*TASK DIRECTIONS*: Would you repeat the entries below exactly and omit the pictures?

+++ STUDY MATERIAL +++

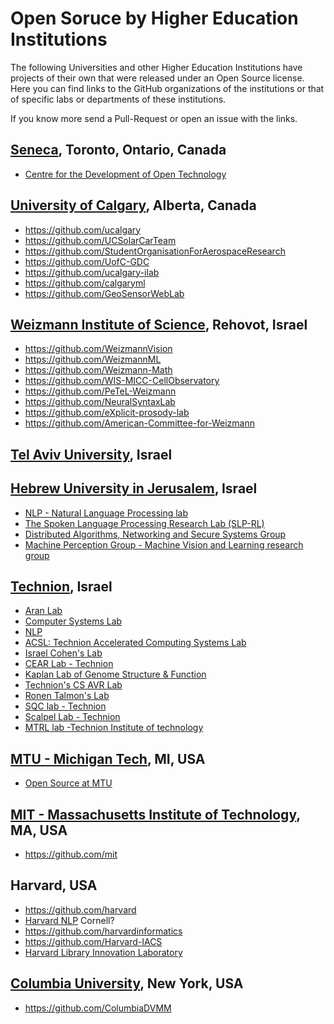 # Open Soruce by Higher Education Institutions

The following Universities and other Higher Education Institutions have projects of their own that were released under an Open Source license.
Here you can find links to the GitHub organizations of the institutions or that of specific labs or departments of these institutions.

If you know more send a Pull-Request or open an issue with the links.


## [Seneca](https://www.senecacollege.ca/), Toronto, Ontario, Canada

* [Centre for the Development of Open Technology ](https://github.com/Seneca-CDOT/)

## [University of Calgary](https://www.ucalgary.ca/), Alberta, Canada

* https://github.com/ucalgary
* https://github.com/UCSolarCarTeam
* https://github.com/StudentOrganisationForAerospaceResearch
* https://github.com/UofC-GDC
* https://github.com/ucalgary-ilab
* https://github.com/calgaryml
* https://github.com/GeoSensorWebLab


## [Weizmann Institute of Science](https://www.weizmann.ac.il/), Rehovot, Israel

* https://github.com/WeizmannVision
* https://github.com/WeizmannML
* https://github.com/Weizmann-Math
* https://github.com/WIS-MICC-CellObservatory
* https://github.com/PeTeL-Weizmann
* https://github.com/NeuralSyntaxLab
* https://github.com/eXplicit-prosody-lab
* https://github.com/American-Committee-for-Weizmann

## [Tel Aviv University](https://www.tau.ac.il/), Israel

## [Hebrew University in Jerusalem](https://new.huji.ac.il/), Israel

* [NLP - Natural Language Processing lab](https://github.com/huji-nlp)
* [The Spoken Language Processing Research Lab (SLP-RL)](https://github.com/slp-rl)
* [Distributed Algorithms, Networking and Secure Systems Group](https://github.com/HUJI-DANSS)
* [Machine Perception Group - Machine Vision and Learning research group](https://github.com/HUJI-Machine-Perception-Group)

## [Technion](https://www.technion.ac.il/), Israel

* [Aran Lab](https://github.com/dviraran)
* [Computer Systems Lab](https://github.com/technion-csl)
* [NLP](https://github.com/technion-nlp-lab)
* [ACSL: Technion Accelerated Computing Systems Lab](https://github.com/acsl-technion)
* [Israel Cohen's Lab](https://github.com/IsraelCohenLab)
* [CEAR Lab - Technion ](https://github.com/CearLab)
* [Kaplan Lab of Genome Structure & Function](https://github.com/KaplanLab)
* [Technion's CS AVR Lab](https://github.com/TechnionAVRLab)
* [Ronen Talmon's Lab](https://github.com/RonenTalmonLab)
* [SQC lab - Technion](https://github.com/SQClab)
* [Scalpel Lab - Technion](https://github.com/ScalpelTech)
* [MTRL lab -Technion Institute of technology](https://github.com/MTRL-lab)


## [MTU - Michigan Tech](https://www.mtu.edu/), MI, USA

* [Open Source at MTU](https://opensource.mtu.edu/)

## [MIT - Massachusetts Institute of Technology](https://web.mit.edu/), MA, USA

* https://github.com/mit

## Harvard, USA

* https://github.com/harvard
* [Harvard NLP](https://github.com/harvardnlp) Cornell?
* https://github.com/harvardinformatics
* https://github.com/Harvard-IACS
* [Harvard Library Innovation Laboratory](https://github.com/harvard-lil)


## [Columbia University](https://columbia.edu/), New York, USA

* https://github.com/ColumbiaDVMM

+++

*FINISHED TASK*:
 # Open Soruce by Higher Education Institutions

The following Universities and other Higher Education Institutions have projects of their own that were released under an Open Source license.
Here you can find links to the GitHub organizations of the institutions or that of specific labs or departments of these institutions.

If you know more send a Pull-Request or open an issue with the links.


## [Seneca](https://www.senecacollege.ca/), Toronto, Ontario, Canada

* [Centre for the Development of Open Technology ](https://github.com/Seneca-CDOT/)

## [University of Calgary](https://www.ucalgary.ca/), Alberta, Canada

* https://github.com/ucalgary
* https://github.com/UCSolarCarTeam
* https://github.com/StudentOrganisationForAerospaceResearch
* https://github.com/UofC-GDC
* https://github.com/ucalgary-ilab
* https://github.com/calgaryml
* https://github.com/GeoSensorWebLab


## [Weizmann Institute of Science](https://www.weizmann.ac.il/), Rehovot, Israel

* https://github.com/WeizmannVision
* https://github.com/WeizmannML
* https://github.com/Weizmann-Math
* https://github.com/WIS-MICC-CellObservatory
* https://github.com/PeTeL-Weizmann
* https://github.com/NeuralSyntaxLab
* https://github.com/eXplicit-prosody-lab
* https://github.com/American-Committee-for-Weizmann

## [Tel Aviv University](https://www.tau.ac.il/), Israel

## [Hebrew University in Jerusalem](https://new.huji.ac.il/), Israel

* [NLP - Natural Language Processing lab](https://github.com/huji-nlp)
* [The Spoken Language Processing Research Lab (SLP-RL)](https://github.com/slp-rl)
* [Distributed Algorithms, Networking and Secure Systems Group](https://github.com/HUJI-DANSS)
* [Machine Perception Group - Machine Vision and Learning research group](https://github.com/HUJI-Machine-Perception-Group)

## [Technion](https://www.technion.ac.il/), Israel

* [Aran Lab](https://github.com/dviraran)
* [Computer Systems Lab](https://github.com/technion-csl)
* [NLP](https://github.com/technion-nlp-lab)
* [ACSL: Technion Accelerated Computing Systems Lab](https://github.com/acsl-technion)
* [Israel Cohen's Lab](https://github.com/IsraelCohenLab)
* [CEAR Lab - Technion ](https://github.com/CearLab)
* [Kaplan Lab of Genome Structure & Function](https://github.com/KaplanLab)
* [Technion's CS AVR Lab](https://github.com/TechnionAVRLab)
* [Ronen Talmon's Lab](https://github.com/RonenTalmonLab)
* [SQC lab - Technion](https://github.com/SQClab)
* [Scalpel Lab - Technion](https://github.com/ScalpelTech)
* [MTRL lab -Technion Institute of technology](https://github.com/MTRL-lab)


## [MTU - Michigan Tech](https://www.mtu.edu/), MI, USA

* [Open Source at MTU](https://opensource.mtu.edu/)

## [MIT - Massachusetts Institute of Technology](https://web.mit.edu/), MA, USA

* https://github.com/mit

## Harvard, USA

* https://github.com/harvard
* [Harvard NLP](https://github.com/harvardnlp) Cornell?
* https://github.com/harvardinformatics
* https://github.com/Harvard-IACS
* [Harvard Library Innovation Laboratory](https://github.com/harvard-lil)


## [Columbia University](https://columbia.edu/), New York, USA

* https://github.com/ColumbiaDVMM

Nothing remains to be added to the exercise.